**Directions for this task**
Write out the records below from the first line through the line containing "string after timestamp)", leaving out any pictures.

*** Material provided Section Begins ***

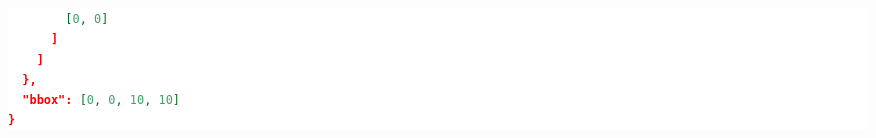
 ```json
        [0, 0]
      ]
    ]
  },
  "bbox": [0, 0, 10, 10]
}
```


[//]: # "Title: GeoJSON and Vector Tiles Specification"
[//]: # "Weight: 2"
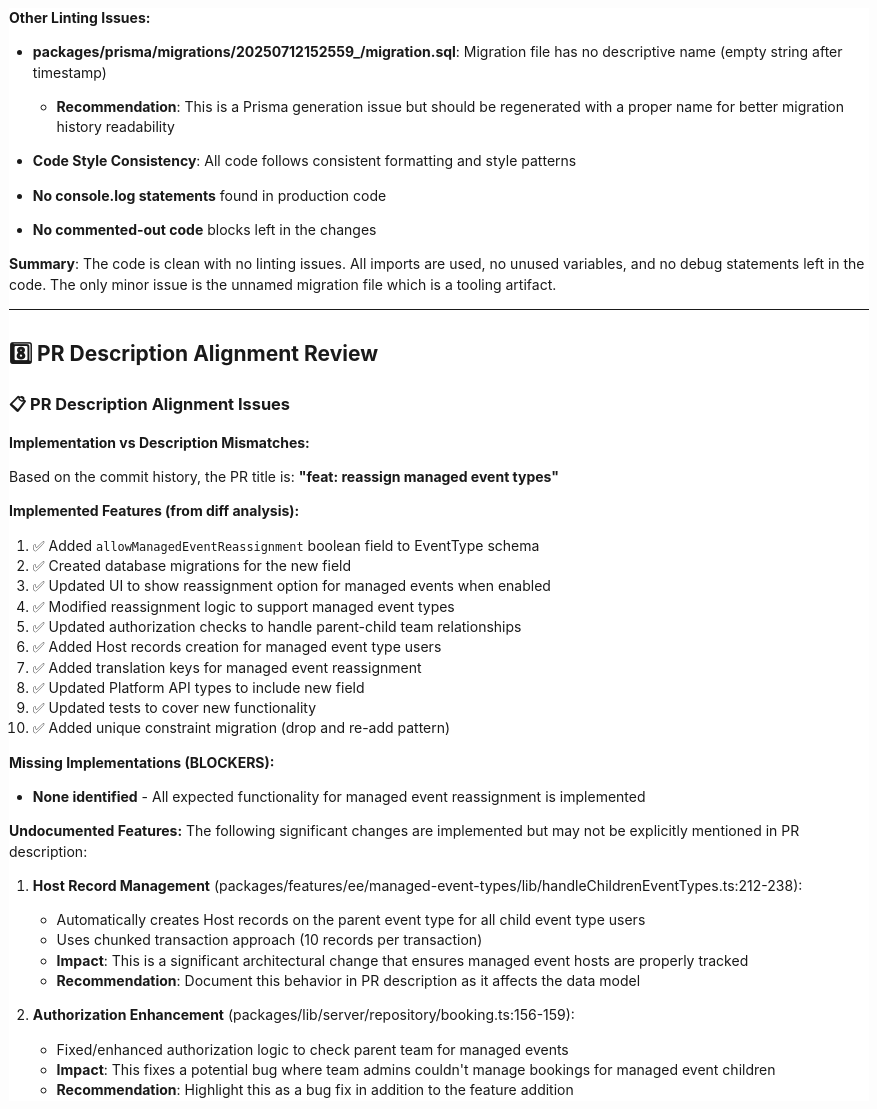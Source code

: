 **Other Linting Issues:**
- **packages/prisma/migrations/20250712152559_/migration.sql**: Migration file has no descriptive name (empty string after timestamp)
  - **Recommendation**: This is a Prisma generation issue but should be regenerated with a proper name for better migration history readability

- **Code Style Consistency**: All code follows consistent formatting and style patterns
- **No console.log statements** found in production code
- **No commented-out code** blocks left in the changes

**Summary**: The code is clean with no linting issues. All imports are used, no unused variables, and no debug statements left in the code. The only minor issue is the unnamed migration file which is a tooling artifact.

---

## 8️⃣ PR Description Alignment Review

### 📋 PR Description Alignment Issues

**Implementation vs Description Mismatches:**

Based on the commit history, the PR title is: **"feat: reassign managed event types"**

**Implemented Features (from diff analysis):**
1. ✅ Added `allowManagedEventReassignment` boolean field to EventType schema
2. ✅ Created database migrations for the new field
3. ✅ Updated UI to show reassignment option for managed events when enabled
4. ✅ Modified reassignment logic to support managed event types
5. ✅ Updated authorization checks to handle parent-child team relationships
6. ✅ Added Host records creation for managed event type users
7. ✅ Added translation keys for managed event reassignment
8. ✅ Updated Platform API types to include new field
9. ✅ Updated tests to cover new functionality
10. ✅ Added unique constraint migration (drop and re-add pattern)

**Missing Implementations (BLOCKERS):**
- **None identified** - All expected functionality for managed event reassignment is implemented

**Undocumented Features:**
The following significant changes are implemented but may not be explicitly mentioned in PR description:

1. **Host Record Management** (packages/features/ee/managed-event-types/lib/handleChildrenEventTypes.ts:212-238):
   - Automatically creates Host records on the parent event type for all child event type users
   - Uses chunked transaction approach (10 records per transaction)
   - **Impact**: This is a significant architectural change that ensures managed event hosts are properly tracked
   - **Recommendation**: Document this behavior in PR description as it affects the data model

2. **Authorization Enhancement** (packages/lib/server/repository/booking.ts:156-159):
   - Fixed/enhanced authorization logic to check parent team for managed events
   - **Impact**: This fixes a potential bug where team admins couldn't manage bookings for managed event children
   - **Recommendation**: Highlight this as a bug fix in addition to the feature addition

*** Material provided Section Ends ***

**Expected answer**
 ```json
        [0, 0]
      ]
    ]
  },
  "bbox": [0, 0, 10, 10]
}
```


[//]: # "Title: GeoJSON and Vector Tiles Specification"
[//]: # "Weight: 2"
Source code

: **Other Linting Issues:**
- **packages/prisma/migrations/20250712152559_/migration.sql**: Migration file has no descriptive name (empty string after timestamp)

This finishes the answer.